=== Task material ===
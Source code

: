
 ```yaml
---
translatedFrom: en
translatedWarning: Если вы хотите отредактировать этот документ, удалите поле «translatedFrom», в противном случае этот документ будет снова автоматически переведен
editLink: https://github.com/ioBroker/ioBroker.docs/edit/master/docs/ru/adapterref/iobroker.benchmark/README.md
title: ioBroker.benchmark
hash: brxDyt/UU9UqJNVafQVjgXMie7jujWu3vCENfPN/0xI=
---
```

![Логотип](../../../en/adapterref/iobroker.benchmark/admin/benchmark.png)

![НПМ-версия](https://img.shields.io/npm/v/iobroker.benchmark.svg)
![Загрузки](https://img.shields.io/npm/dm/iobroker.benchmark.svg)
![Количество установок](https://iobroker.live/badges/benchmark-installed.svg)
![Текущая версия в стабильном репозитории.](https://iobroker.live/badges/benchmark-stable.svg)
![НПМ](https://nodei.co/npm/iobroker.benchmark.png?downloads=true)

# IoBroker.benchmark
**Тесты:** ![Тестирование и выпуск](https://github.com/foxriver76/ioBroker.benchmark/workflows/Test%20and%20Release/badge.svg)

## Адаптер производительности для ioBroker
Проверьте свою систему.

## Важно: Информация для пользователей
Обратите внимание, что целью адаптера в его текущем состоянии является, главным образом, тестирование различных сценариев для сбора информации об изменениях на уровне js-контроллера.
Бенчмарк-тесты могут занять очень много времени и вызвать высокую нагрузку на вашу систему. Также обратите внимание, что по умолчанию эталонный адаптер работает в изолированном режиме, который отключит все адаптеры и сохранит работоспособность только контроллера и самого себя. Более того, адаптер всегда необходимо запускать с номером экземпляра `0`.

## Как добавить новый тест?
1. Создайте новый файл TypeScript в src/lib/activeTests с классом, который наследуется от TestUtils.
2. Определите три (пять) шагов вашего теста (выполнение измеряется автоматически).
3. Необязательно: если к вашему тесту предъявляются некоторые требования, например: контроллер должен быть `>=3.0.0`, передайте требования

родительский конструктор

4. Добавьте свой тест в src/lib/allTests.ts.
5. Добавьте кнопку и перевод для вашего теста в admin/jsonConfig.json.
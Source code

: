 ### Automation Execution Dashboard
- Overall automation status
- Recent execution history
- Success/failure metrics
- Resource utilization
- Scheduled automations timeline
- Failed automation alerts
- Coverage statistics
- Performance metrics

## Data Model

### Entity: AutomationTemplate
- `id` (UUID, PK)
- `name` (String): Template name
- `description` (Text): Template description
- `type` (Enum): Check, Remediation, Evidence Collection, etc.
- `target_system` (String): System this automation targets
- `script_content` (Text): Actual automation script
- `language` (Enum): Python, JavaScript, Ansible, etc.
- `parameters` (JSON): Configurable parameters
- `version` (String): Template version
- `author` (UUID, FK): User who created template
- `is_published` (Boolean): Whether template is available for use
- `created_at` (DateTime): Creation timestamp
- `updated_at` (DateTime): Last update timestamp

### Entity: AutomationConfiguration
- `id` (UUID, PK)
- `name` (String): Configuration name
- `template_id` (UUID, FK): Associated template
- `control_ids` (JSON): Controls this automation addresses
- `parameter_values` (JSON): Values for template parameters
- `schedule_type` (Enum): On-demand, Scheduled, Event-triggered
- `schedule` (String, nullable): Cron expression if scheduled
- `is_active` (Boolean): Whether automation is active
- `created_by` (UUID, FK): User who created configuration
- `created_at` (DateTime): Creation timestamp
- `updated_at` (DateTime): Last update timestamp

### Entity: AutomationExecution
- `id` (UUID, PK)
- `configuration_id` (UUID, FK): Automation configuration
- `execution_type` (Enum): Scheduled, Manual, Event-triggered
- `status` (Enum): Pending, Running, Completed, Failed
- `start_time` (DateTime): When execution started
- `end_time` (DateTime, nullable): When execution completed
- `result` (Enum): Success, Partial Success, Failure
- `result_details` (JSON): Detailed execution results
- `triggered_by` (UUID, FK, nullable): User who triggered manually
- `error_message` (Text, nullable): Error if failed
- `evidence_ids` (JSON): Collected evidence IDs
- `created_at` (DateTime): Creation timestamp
===
● **What to produce**
Each line that contains "shields" is to be copied from the listing above.

● **Your response**
![НПМ-версия](https://img.shields.io/npm/v/iobroker.benchmark.svg)
![Загрузки](https://img.shields.io/npm/dm/iobroker.benchmark.svg)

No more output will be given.